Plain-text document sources
╭──
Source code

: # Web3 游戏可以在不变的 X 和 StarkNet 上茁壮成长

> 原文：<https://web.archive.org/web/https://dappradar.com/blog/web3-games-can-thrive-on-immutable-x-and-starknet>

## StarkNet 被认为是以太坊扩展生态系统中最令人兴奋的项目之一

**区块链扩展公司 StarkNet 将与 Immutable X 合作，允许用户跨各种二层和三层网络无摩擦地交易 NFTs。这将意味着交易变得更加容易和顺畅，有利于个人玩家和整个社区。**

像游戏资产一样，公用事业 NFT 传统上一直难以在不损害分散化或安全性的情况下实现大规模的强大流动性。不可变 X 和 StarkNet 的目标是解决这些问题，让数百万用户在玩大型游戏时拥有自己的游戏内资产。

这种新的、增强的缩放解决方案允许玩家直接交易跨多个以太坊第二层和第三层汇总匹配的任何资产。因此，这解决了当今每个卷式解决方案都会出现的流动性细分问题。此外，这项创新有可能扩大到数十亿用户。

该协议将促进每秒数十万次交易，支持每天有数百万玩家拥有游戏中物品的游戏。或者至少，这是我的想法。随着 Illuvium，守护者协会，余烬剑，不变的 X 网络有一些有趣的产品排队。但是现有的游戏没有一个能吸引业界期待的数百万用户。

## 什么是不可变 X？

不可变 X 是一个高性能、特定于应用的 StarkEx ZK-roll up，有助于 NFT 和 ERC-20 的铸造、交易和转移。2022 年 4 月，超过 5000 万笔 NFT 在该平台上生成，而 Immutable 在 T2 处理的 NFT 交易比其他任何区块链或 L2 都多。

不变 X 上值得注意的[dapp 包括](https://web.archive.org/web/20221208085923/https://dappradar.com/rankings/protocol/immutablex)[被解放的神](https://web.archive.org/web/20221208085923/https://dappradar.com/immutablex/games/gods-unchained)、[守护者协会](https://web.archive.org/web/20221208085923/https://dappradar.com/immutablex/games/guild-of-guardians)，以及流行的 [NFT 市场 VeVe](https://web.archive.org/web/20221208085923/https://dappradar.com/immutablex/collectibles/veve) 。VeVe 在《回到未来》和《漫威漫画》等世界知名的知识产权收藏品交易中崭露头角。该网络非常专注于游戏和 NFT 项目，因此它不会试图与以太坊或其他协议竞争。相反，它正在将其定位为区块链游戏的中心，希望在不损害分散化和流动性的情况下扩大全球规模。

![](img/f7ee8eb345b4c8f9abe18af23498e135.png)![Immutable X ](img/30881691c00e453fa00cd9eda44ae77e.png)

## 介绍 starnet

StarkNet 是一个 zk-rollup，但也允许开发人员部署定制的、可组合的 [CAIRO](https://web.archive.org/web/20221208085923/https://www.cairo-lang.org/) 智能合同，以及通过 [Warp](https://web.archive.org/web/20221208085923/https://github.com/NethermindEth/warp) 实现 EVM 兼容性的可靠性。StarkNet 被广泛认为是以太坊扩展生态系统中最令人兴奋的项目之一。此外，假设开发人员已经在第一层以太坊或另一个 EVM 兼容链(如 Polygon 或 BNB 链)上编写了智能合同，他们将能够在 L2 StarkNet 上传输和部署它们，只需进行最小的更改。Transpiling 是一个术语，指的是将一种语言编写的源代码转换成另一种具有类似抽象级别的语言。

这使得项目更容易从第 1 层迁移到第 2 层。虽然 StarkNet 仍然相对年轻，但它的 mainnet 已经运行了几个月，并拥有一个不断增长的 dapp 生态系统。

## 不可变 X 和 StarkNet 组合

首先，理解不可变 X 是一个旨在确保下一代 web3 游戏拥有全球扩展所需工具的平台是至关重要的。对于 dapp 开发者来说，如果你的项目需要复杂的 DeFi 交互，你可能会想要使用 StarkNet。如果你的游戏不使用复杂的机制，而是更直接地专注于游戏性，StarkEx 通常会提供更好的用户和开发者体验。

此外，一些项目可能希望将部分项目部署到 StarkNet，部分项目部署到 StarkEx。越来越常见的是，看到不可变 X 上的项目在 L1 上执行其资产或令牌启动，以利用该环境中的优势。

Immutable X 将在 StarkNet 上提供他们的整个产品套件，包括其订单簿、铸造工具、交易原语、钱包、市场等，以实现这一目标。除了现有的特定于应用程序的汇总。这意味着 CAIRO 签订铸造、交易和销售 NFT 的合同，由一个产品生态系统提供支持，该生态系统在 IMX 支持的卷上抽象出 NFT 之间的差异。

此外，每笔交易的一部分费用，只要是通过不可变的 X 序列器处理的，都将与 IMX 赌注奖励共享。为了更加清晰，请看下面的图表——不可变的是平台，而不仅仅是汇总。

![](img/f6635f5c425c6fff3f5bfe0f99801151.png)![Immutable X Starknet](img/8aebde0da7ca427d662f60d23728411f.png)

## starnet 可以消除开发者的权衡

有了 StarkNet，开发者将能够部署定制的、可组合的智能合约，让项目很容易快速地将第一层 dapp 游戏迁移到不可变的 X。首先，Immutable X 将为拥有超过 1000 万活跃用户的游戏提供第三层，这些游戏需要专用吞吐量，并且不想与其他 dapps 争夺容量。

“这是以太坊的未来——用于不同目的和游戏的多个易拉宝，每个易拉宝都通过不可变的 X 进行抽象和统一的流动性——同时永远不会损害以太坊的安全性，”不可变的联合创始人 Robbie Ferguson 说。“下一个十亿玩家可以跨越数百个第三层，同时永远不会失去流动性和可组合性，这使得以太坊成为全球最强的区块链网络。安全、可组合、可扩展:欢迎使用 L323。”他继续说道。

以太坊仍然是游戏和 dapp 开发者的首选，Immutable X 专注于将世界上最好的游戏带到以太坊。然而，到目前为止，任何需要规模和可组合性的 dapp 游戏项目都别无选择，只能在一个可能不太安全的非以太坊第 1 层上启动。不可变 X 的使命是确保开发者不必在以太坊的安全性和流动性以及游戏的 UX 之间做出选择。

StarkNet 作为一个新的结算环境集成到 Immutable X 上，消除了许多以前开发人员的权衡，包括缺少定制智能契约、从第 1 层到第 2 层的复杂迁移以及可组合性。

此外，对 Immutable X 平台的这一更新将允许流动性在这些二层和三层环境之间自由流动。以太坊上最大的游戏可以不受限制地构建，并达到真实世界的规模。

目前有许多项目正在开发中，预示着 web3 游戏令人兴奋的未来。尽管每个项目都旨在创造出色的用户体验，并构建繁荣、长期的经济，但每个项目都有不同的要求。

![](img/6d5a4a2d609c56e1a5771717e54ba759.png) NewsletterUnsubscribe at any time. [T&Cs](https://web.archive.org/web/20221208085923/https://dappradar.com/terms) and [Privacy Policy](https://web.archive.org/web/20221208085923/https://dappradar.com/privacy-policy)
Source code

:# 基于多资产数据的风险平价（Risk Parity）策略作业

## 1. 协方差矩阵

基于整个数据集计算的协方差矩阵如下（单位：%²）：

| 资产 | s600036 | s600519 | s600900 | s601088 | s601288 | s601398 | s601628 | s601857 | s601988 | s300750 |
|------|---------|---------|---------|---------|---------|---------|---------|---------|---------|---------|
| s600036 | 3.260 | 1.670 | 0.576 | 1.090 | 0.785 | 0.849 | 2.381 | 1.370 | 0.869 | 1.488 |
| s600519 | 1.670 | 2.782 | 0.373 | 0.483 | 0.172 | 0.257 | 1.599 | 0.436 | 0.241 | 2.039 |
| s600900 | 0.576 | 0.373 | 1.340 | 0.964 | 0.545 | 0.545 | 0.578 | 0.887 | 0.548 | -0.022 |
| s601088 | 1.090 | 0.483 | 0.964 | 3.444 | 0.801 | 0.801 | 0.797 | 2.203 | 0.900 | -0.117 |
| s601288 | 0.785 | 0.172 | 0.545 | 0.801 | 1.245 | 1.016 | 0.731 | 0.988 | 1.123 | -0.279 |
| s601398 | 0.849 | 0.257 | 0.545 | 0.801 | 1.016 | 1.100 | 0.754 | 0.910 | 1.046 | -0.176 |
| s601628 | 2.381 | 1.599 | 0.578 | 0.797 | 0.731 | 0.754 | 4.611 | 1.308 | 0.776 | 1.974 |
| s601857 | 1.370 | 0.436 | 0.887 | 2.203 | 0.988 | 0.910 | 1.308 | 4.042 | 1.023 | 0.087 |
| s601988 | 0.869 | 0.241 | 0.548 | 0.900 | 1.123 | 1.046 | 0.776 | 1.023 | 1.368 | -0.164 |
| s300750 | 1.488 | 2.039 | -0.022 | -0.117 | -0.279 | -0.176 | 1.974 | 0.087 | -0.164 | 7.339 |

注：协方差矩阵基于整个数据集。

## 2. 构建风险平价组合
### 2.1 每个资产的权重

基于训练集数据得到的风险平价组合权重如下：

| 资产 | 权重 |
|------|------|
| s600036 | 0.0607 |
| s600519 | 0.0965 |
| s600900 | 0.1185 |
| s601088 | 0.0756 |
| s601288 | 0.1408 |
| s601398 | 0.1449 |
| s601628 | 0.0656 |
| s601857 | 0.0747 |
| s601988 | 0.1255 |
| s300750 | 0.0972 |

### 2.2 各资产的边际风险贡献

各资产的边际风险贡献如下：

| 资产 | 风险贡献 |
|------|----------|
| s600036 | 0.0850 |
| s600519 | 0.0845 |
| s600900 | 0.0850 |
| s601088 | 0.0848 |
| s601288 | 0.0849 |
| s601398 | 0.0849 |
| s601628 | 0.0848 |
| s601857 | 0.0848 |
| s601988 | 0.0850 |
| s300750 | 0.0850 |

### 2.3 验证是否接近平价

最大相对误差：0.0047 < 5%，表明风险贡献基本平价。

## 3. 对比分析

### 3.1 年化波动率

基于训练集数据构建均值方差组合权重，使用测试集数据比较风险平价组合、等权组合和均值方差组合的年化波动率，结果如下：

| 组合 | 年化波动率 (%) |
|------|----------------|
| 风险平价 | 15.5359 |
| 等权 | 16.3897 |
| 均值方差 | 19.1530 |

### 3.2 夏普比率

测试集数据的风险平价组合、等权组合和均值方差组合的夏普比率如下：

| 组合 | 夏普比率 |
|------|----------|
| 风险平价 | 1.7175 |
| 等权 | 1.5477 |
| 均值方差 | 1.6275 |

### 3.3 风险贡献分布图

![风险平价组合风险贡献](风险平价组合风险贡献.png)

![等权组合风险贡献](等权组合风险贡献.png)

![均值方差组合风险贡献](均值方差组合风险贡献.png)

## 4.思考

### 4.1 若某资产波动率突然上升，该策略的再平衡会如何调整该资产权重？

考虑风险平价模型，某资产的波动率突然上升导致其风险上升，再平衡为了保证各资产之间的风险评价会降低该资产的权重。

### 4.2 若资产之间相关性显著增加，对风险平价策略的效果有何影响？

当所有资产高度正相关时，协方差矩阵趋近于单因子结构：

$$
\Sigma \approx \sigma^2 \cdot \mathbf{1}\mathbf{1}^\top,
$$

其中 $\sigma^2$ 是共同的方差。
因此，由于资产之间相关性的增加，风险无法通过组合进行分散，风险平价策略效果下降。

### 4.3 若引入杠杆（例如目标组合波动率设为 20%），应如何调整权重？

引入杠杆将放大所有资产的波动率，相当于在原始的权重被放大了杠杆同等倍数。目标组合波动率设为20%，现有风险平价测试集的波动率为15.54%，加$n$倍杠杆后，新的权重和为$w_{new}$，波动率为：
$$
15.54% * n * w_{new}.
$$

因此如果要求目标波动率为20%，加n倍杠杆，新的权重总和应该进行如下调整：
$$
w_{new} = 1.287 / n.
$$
╰──
Once you reach the line that contains "引入杠杆将放大所有资产的波动", print it and every line after it exactly as written, stopping at the last line of the records and adding nothing.

引入杠杆将放大所有资产的波动率，相当于在原始的权重被放大了杠杆同等倍数。目标组合波动率设为20%，现有风险平价测试集的波动率为15.54%，加$n$倍杠杆后，新的权重和为$w_{new}$，波动率为：
$$
15.54% * n * w_{new}.
$$

因此如果要求目标波动率为20%，加n倍杠杆，新的权重总和应该进行如下调整：
$$
w_{new} = 1.287 / n.
$$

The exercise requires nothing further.